• YOUR INSTRUCTIONS:
Whatever pictures appear, omit them, and repeat the data below exactly.

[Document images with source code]

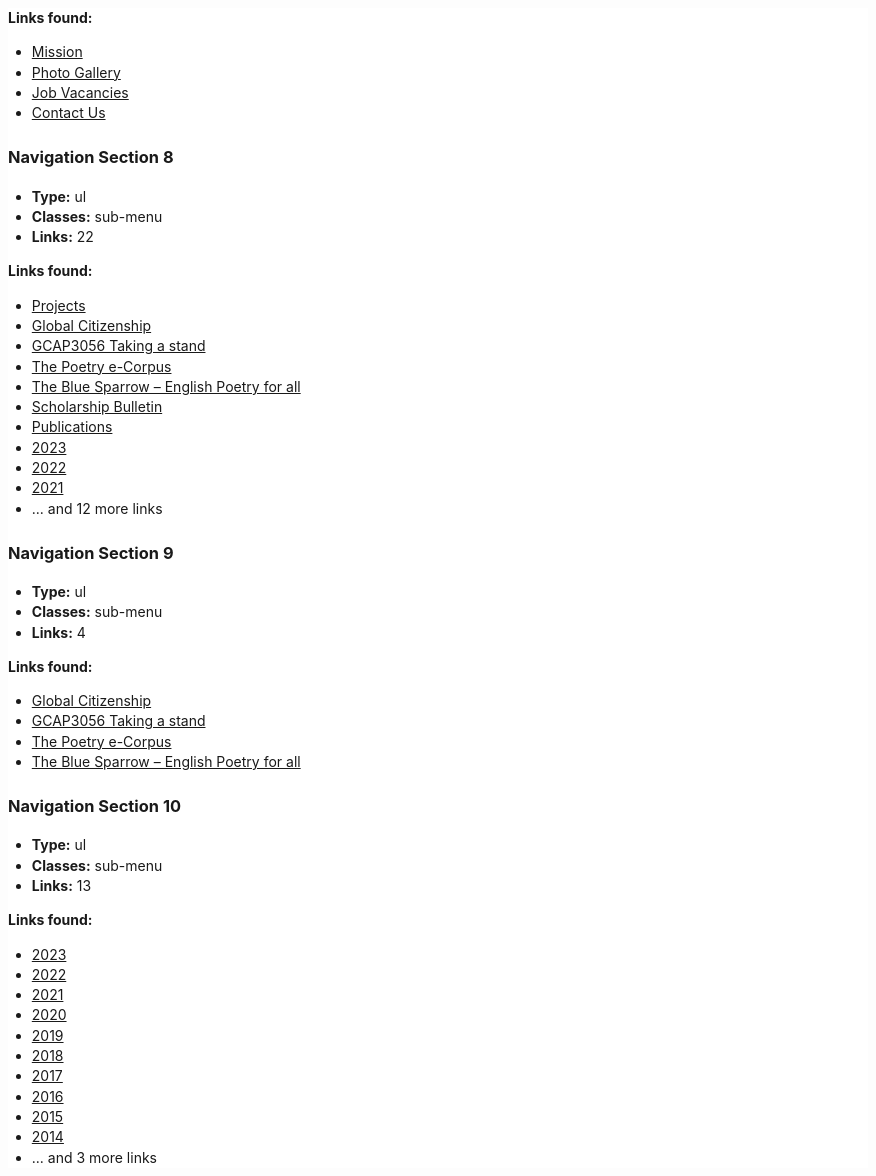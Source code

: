 **Links found:**
- [Mission](https://lc.hkbu.edu.hk/main/mission/)
- [Photo Gallery](https://lc.hkbu.edu.hk/main/photos/)
- [Job Vacancies](https://lc.hkbu.edu.hk/main/job/)
- [Contact Us](https://lc.hkbu.edu.hk/main/#section_contact_us)

### Navigation Section 8
- **Type:** ul
- **Classes:** sub-menu
- **Links:** 22

**Links found:**
- [Projects](https://lc.hkbu.edu.hk/main/projects/)
- [Global Citizenship](https://global-citizenship.hkbu.edu.hk/)
- [GCAP3056 Taking a stand](https://lc.hkbu.edu.hk/main/gcap-3056/)
- [The Poetry e-Corpus](https://www.poetryreading.org/)
- [The Blue Sparrow – English Poetry for all](https://app.poetryreading.org/)
- [Scholarship Bulletin](https://lc.hkbu.edu.hk/main/lc-scholarship-bulletin/)
- [Publications](https://lc.hkbu.edu.hk/main/staff-publications-2018/)
- [2023](https://lc.hkbu.edu.hk/main/staff-publications-2023/)
- [2022](https://lc.hkbu.edu.hk/main/staff-publications-2022/)
- [2021](https://lc.hkbu.edu.hk/main/staff-publications-2021/)
- ... and 12 more links

### Navigation Section 9
- **Type:** ul
- **Classes:** sub-menu
- **Links:** 4

**Links found:**
- [Global Citizenship](https://global-citizenship.hkbu.edu.hk/)
- [GCAP3056 Taking a stand](https://lc.hkbu.edu.hk/main/gcap-3056/)
- [The Poetry e-Corpus](https://www.poetryreading.org/)
- [The Blue Sparrow – English Poetry for all](https://app.poetryreading.org/)

### Navigation Section 10
- **Type:** ul
- **Classes:** sub-menu
- **Links:** 13

**Links found:**
- [2023](https://lc.hkbu.edu.hk/main/staff-publications-2023/)
- [2022](https://lc.hkbu.edu.hk/main/staff-publications-2022/)
- [2021](https://lc.hkbu.edu.hk/main/staff-publications-2021/)
- [2020](https://lc.hkbu.edu.hk/main/staff-publications-2020/)
- [2019](https://lc.hkbu.edu.hk/main/staff-publications-2019/)
- [2018](https://lc.hkbu.edu.hk/main/staff-publications-2018/)
- [2017](https://lc.hkbu.edu.hk/main/staff-publications-2017/)
- [2016](https://lc.hkbu.edu.hk/main/staff-publications-2016/)
- [2015](https://lc.hkbu.edu.hk/main/staff-publications-2015/)
- [2014](https://lc.hkbu.edu.hk/main/staff-publications-2014/)
- ... and 3 more links
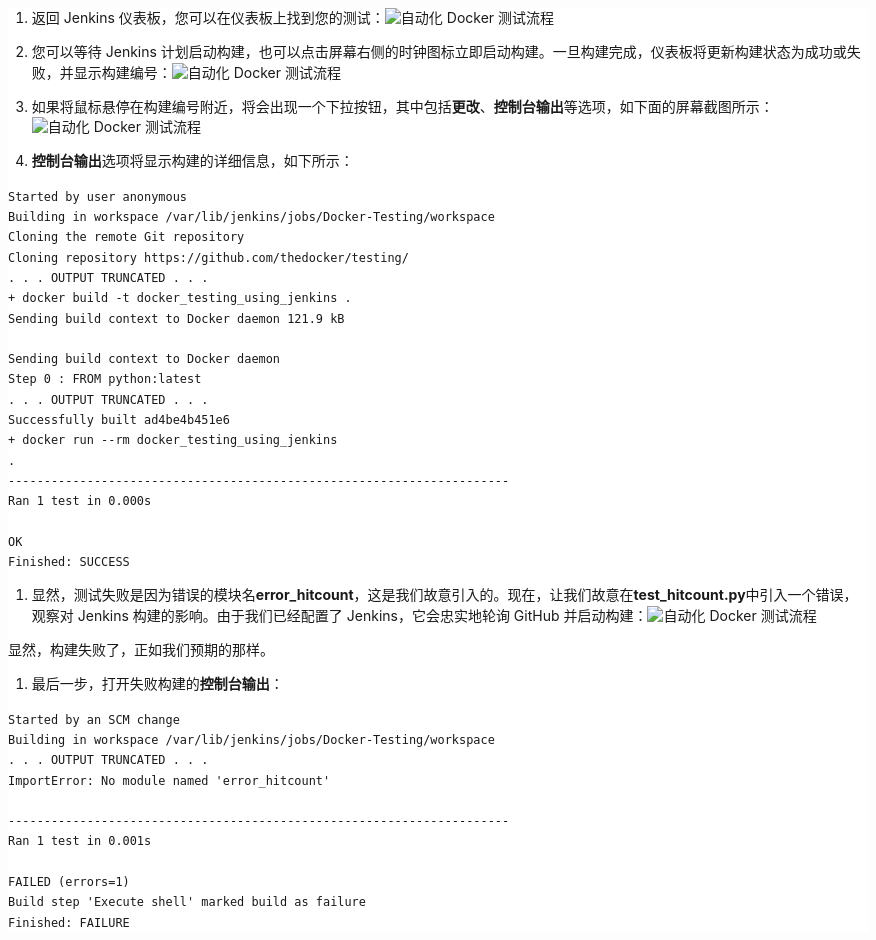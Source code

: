 1.  返回 Jenkins 仪表板，您可以在仪表板上找到您的测试：![自动化 Docker 测试流程](https://github.com/OpenDocCN/freelearn-devops-zh/raw/master/docs/lrn-dkr-pt2/img/7937OT_09_12.jpg)

1.  您可以等待 Jenkins 计划启动构建，也可以点击屏幕右侧的时钟图标立即启动构建。一旦构建完成，仪表板将更新构建状态为成功或失败，并显示构建编号：![自动化 Docker 测试流程](https://github.com/OpenDocCN/freelearn-devops-zh/raw/master/docs/lrn-dkr-pt2/img/7937OT_09_13.jpg)

1.  如果将鼠标悬停在构建编号附近，将会出现一个下拉按钮，其中包括**更改**、**控制台输出**等选项，如下面的屏幕截图所示：![自动化 Docker 测试流程](https://github.com/OpenDocCN/freelearn-devops-zh/raw/master/docs/lrn-dkr-pt2/img/7937OT_09_14.jpg)

1.  **控制台输出**选项将显示构建的详细信息，如下所示：

```
Started by user anonymous 
Building in workspace /var/lib/jenkins/jobs/Docker-Testing/workspace 
Cloning the remote Git repository 
Cloning repository https://github.com/thedocker/testing/ 
. . . OUTPUT TRUNCATED . . . 
+ docker build -t docker_testing_using_jenkins . 
Sending build context to Docker daemon 121.9 kB 

Sending build context to Docker daemon 
Step 0 : FROM python:latest 
. . . OUTPUT TRUNCATED . . . 
Successfully built ad4be4b451e6 
+ docker run --rm docker_testing_using_jenkins 
. 
---------------------------------------------------------------------- 
Ran 1 test in 0.000s 

OK 
Finished: SUCCESS 

```

1.  显然，测试失败是因为错误的模块名**error_hitcount**，这是我们故意引入的。现在，让我们故意在**test_hitcount.py**中引入一个错误，观察对 Jenkins 构建的影响。由于我们已经配置了 Jenkins，它会忠实地轮询 GitHub 并启动构建：![自动化 Docker 测试流程](https://github.com/OpenDocCN/freelearn-devops-zh/raw/master/docs/lrn-dkr-pt2/img/7937OT_09_15.jpg)

显然，构建失败了，正如我们预期的那样。

1.  最后一步，打开失败构建的**控制台输出**：

```
Started by an SCM change 
Building in workspace /var/lib/jenkins/jobs/Docker-Testing/workspace 
. . . OUTPUT TRUNCATED . . . 
ImportError: No module named 'error_hitcount' 

---------------------------------------------------------------------- 
Ran 1 test in 0.001s 

FAILED (errors=1) 
Build step 'Execute shell' marked build as failure 
Finished: FAILURE 

```
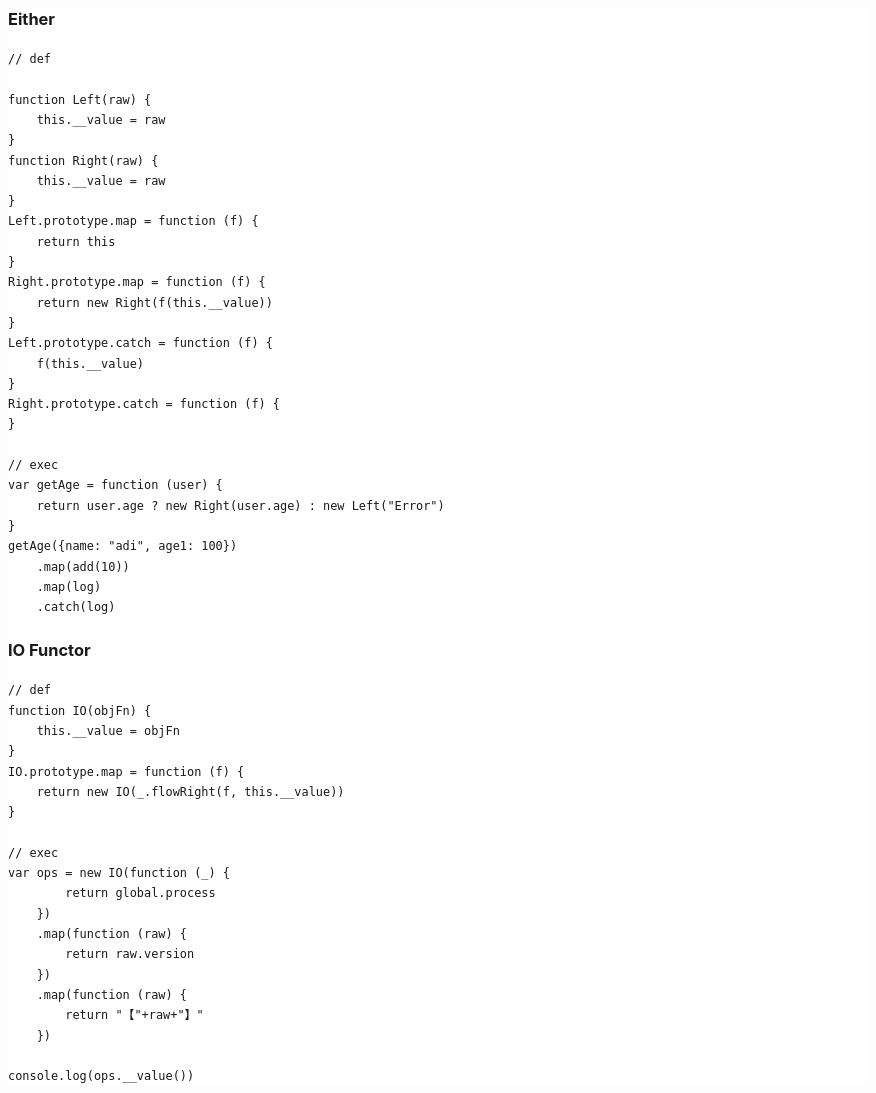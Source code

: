 ### Either

```
// def

function Left(raw) {
	this.__value = raw
}
function Right(raw) {
	this.__value = raw
}
Left.prototype.map = function (f) {
	return this
}
Right.prototype.map = function (f) {
	return new Right(f(this.__value))
}
Left.prototype.catch = function (f) {
	f(this.__value)
}
Right.prototype.catch = function (f) {
}

// exec
var getAge = function (user) {
	return user.age ? new Right(user.age) : new Left("Error")
}
getAge({name: "adi", age1: 100})
	.map(add(10))
	.map(log)
	.catch(log)

```


### IO Functor

```
// def
function IO(objFn) {
	this.__value = objFn
}
IO.prototype.map = function (f) {
	return new IO(_.flowRight(f, this.__value))
}

// exec
var ops = new IO(function (_) {
		return global.process
	})
	.map(function (raw) {
		return raw.version
	})
	.map(function (raw) {
		return "【"+raw+"】"
	})
	
console.log(ops.__value())

```
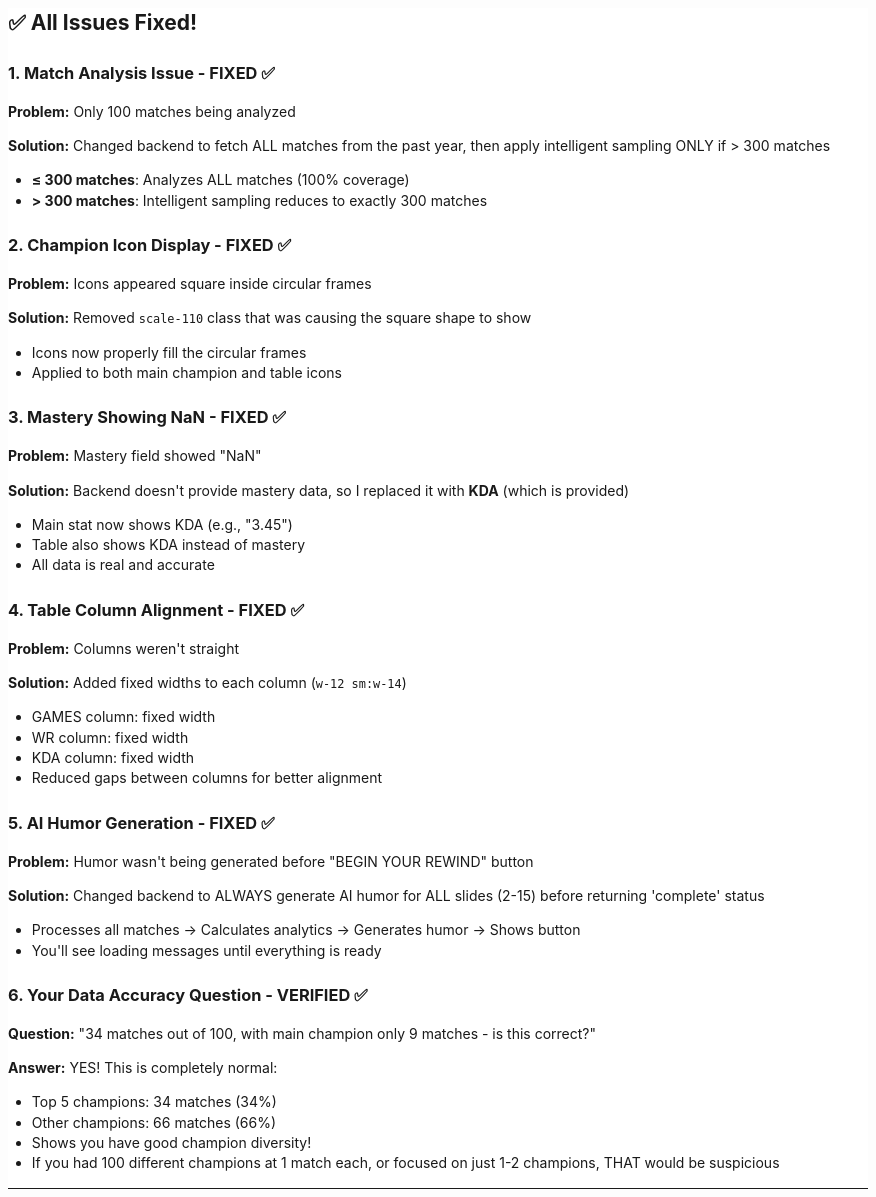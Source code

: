 ## ✅ All Issues Fixed!

### 1. **Match Analysis Issue - FIXED** ✅
**Problem:** Only 100 matches being analyzed

**Solution:** Changed backend to fetch ALL matches from the past year, then apply intelligent sampling ONLY if > 300 matches
- **≤ 300 matches**: Analyzes ALL matches (100% coverage)
- **> 300 matches**: Intelligent sampling reduces to exactly 300 matches

### 2. **Champion Icon Display - FIXED** ✅
**Problem:** Icons appeared square inside circular frames

**Solution:** Removed `scale-110` class that was causing the square shape to show
- Icons now properly fill the circular frames
- Applied to both main champion and table icons

### 3. **Mastery Showing NaN - FIXED** ✅
**Problem:** Mastery field showed "NaN"

**Solution:** Backend doesn't provide mastery data, so I replaced it with **KDA** (which is provided)
- Main stat now shows KDA (e.g., "3.45")
- Table also shows KDA instead of mastery
- All data is real and accurate

### 4. **Table Column Alignment - FIXED** ✅
**Problem:** Columns weren't straight

**Solution:** Added fixed widths to each column (`w-12 sm:w-14`)
- GAMES column: fixed width
- WR column: fixed width  
- KDA column: fixed width
- Reduced gaps between columns for better alignment

### 5. **AI Humor Generation - FIXED** ✅
**Problem:** Humor wasn't being generated before "BEGIN YOUR REWIND" button

**Solution:** Changed backend to ALWAYS generate AI humor for ALL slides (2-15) before returning 'complete' status
- Processes all matches → Calculates analytics → Generates humor → Shows button
- You'll see loading messages until everything is ready

### 6. **Your Data Accuracy Question - VERIFIED** ✅
**Question:** "34 matches out of 100, with main champion only 9 matches - is this correct?"

**Answer:** YES! This is completely normal:
- Top 5 champions: 34 matches (34%)
- Other champions: 66 matches (66%)
- Shows you have good champion diversity!
- If you had 100 different champions at 1 match each, or focused on just 1-2 champions, THAT would be suspicious

---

• PROBLEM SOLUTION:
Source code

: **Links found:**
- [Mission](https://lc.hkbu.edu.hk/main/mission/)
- [Photo Gallery](https://lc.hkbu.edu.hk/main/photos/)
- [Job Vacancies](https://lc.hkbu.edu.hk/main/job/)
- [Contact Us](https://lc.hkbu.edu.hk/main/#section_contact_us)

### Navigation Section 8
- **Type:** ul
- **Classes:** sub-menu
- **Links:** 22

**Links found:**
- [Projects](https://lc.hkbu.edu.hk/main/projects/)
- [Global Citizenship](https://global-citizenship.hkbu.edu.hk/)
- [GCAP3056 Taking a stand](https://lc.hkbu.edu.hk/main/gcap-3056/)
- [The Poetry e-Corpus](https://www.poetryreading.org/)
- [The Blue Sparrow – English Poetry for all](https://app.poetryreading.org/)
- [Scholarship Bulletin](https://lc.hkbu.edu.hk/main/lc-scholarship-bulletin/)
- [Publications](https://lc.hkbu.edu.hk/main/staff-publications-2018/)
- [2023](https://lc.hkbu.edu.hk/main/staff-publications-2023/)
- [2022](https://lc.hkbu.edu.hk/main/staff-publications-2022/)
- [2021](https://lc.hkbu.edu.hk/main/staff-publications-2021/)
- ... and 12 more links

### Navigation Section 9
- **Type:** ul
- **Classes:** sub-menu
- **Links:** 4

**Links found:**
- [Global Citizenship](https://global-citizenship.hkbu.edu.hk/)
- [GCAP3056 Taking a stand](https://lc.hkbu.edu.hk/main/gcap-3056/)
- [The Poetry e-Corpus](https://www.poetryreading.org/)
- [The Blue Sparrow – English Poetry for all](https://app.poetryreading.org/)

### Navigation Section 10
- **Type:** ul
- **Classes:** sub-menu
- **Links:** 13

**Links found:**
- [2023](https://lc.hkbu.edu.hk/main/staff-publications-2023/)
- [2022](https://lc.hkbu.edu.hk/main/staff-publications-2022/)
- [2021](https://lc.hkbu.edu.hk/main/staff-publications-2021/)
- [2020](https://lc.hkbu.edu.hk/main/staff-publications-2020/)
- [2019](https://lc.hkbu.edu.hk/main/staff-publications-2019/)
- [2018](https://lc.hkbu.edu.hk/main/staff-publications-2018/)
- [2017](https://lc.hkbu.edu.hk/main/staff-publications-2017/)
- [2016](https://lc.hkbu.edu.hk/main/staff-publications-2016/)
- [2015](https://lc.hkbu.edu.hk/main/staff-publications-2015/)
- [2014](https://lc.hkbu.edu.hk/main/staff-publications-2014/)
- ... and 3 more links
Source code

: 1.  返回 Jenkins 仪表板，您可以在仪表板上找到您的测试：![自动化 Docker 测试流程](https://github.com/OpenDocCN/freelearn-devops-zh/raw/master/docs/lrn-dkr-pt2/img/7937OT_09_12.jpg)

1.  您可以等待 Jenkins 计划启动构建，也可以点击屏幕右侧的时钟图标立即启动构建。一旦构建完成，仪表板将更新构建状态为成功或失败，并显示构建编号：![自动化 Docker 测试流程](https://github.com/OpenDocCN/freelearn-devops-zh/raw/master/docs/lrn-dkr-pt2/img/7937OT_09_13.jpg)

1.  如果将鼠标悬停在构建编号附近，将会出现一个下拉按钮，其中包括**更改**、**控制台输出**等选项，如下面的屏幕截图所示：![自动化 Docker 测试流程](https://github.com/OpenDocCN/freelearn-devops-zh/raw/master/docs/lrn-dkr-pt2/img/7937OT_09_14.jpg)

1.  **控制台输出**选项将显示构建的详细信息，如下所示：

```
Started by user anonymous 
Building in workspace /var/lib/jenkins/jobs/Docker-Testing/workspace 
Cloning the remote Git repository 
Cloning repository https://github.com/thedocker/testing/ 
. . . OUTPUT TRUNCATED . . . 
+ docker build -t docker_testing_using_jenkins . 
Sending build context to Docker daemon 121.9 kB 

Sending build context to Docker daemon 
Step 0 : FROM python:latest 
. . . OUTPUT TRUNCATED . . . 
Successfully built ad4be4b451e6 
+ docker run --rm docker_testing_using_jenkins 
. 
---------------------------------------------------------------------- 
Ran 1 test in 0.000s 

OK 
Finished: SUCCESS 

```

1.  显然，测试失败是因为错误的模块名**error_hitcount**，这是我们故意引入的。现在，让我们故意在**test_hitcount.py**中引入一个错误，观察对 Jenkins 构建的影响。由于我们已经配置了 Jenkins，它会忠实地轮询 GitHub 并启动构建：![自动化 Docker 测试流程](https://github.com/OpenDocCN/freelearn-devops-zh/raw/master/docs/lrn-dkr-pt2/img/7937OT_09_15.jpg)

显然，构建失败了，正如我们预期的那样。

1.  最后一步，打开失败构建的**控制台输出**：

```
Started by an SCM change 
Building in workspace /var/lib/jenkins/jobs/Docker-Testing/workspace 
. . . OUTPUT TRUNCATED . . . 
ImportError: No module named 'error_hitcount' 

---------------------------------------------------------------------- 
Ran 1 test in 0.001s 

FAILED (errors=1) 
Build step 'Execute shell' marked build as failure 
Finished: FAILURE 

```
Source code

: ### Either

```
// def

function Left(raw) {
	this.__value = raw
}
function Right(raw) {
	this.__value = raw
}
Left.prototype.map = function (f) {
	return this
}
Right.prototype.map = function (f) {
	return new Right(f(this.__value))
}
Left.prototype.catch = function (f) {
	f(this.__value)
}
Right.prototype.catch = function (f) {
}

// exec
var getAge = function (user) {
	return user.age ? new Right(user.age) : new Left("Error")
}
getAge({name: "adi", age1: 100})
	.map(add(10))
	.map(log)
	.catch(log)

```


### IO Functor

```
// def
function IO(objFn) {
	this.__value = objFn
}
IO.prototype.map = function (f) {
	return new IO(_.flowRight(f, this.__value))
}

// exec
var ops = new IO(function (_) {
		return global.process
	})
	.map(function (raw) {
		return raw.version
	})
	.map(function (raw) {
		return "【"+raw+"】"
	})
	
console.log(ops.__value())

```
Source code

: ## ✅ All Issues Fixed!

### 1. **Match Analysis Issue - FIXED** ✅
**Problem:** Only 100 matches being analyzed

**Solution:** Changed backend to fetch ALL matches from the past year, then apply intelligent sampling ONLY if > 300 matches
- **≤ 300 matches**: Analyzes ALL matches (100% coverage)
- **> 300 matches**: Intelligent sampling reduces to exactly 300 matches

### 2. **Champion Icon Display - FIXED** ✅
**Problem:** Icons appeared square inside circular frames

**Solution:** Removed `scale-110` class that was causing the square shape to show
- Icons now properly fill the circular frames
- Applied to both main champion and table icons

### 3. **Mastery Showing NaN - FIXED** ✅
**Problem:** Mastery field showed "NaN"

**Solution:** Backend doesn't provide mastery data, so I replaced it with **KDA** (which is provided)
- Main stat now shows KDA (e.g., "3.45")
- Table also shows KDA instead of mastery
- All data is real and accurate

### 4. **Table Column Alignment - FIXED** ✅
**Problem:** Columns weren't straight

**Solution:** Added fixed widths to each column (`w-12 sm:w-14`)
- GAMES column: fixed width
- WR column: fixed width  
- KDA column: fixed width
- Reduced gaps between columns for better alignment

### 5. **AI Humor Generation - FIXED** ✅
**Problem:** Humor wasn't being generated before "BEGIN YOUR REWIND" button

**Solution:** Changed backend to ALWAYS generate AI humor for ALL slides (2-15) before returning 'complete' status
- Processes all matches → Calculates analytics → Generates humor → Shows button
- You'll see loading messages until everything is ready

### 6. **Your Data Accuracy Question - VERIFIED** ✅
**Question:** "34 matches out of 100, with main champion only 9 matches - is this correct?"

**Answer:** YES! This is completely normal:
- Top 5 champions: 34 matches (34%)
- Other champions: 66 matches (66%)
- Shows you have good champion diversity!
- If you had 100 different champions at 1 match each, or focused on just 1-2 champions, THAT would be suspicious

---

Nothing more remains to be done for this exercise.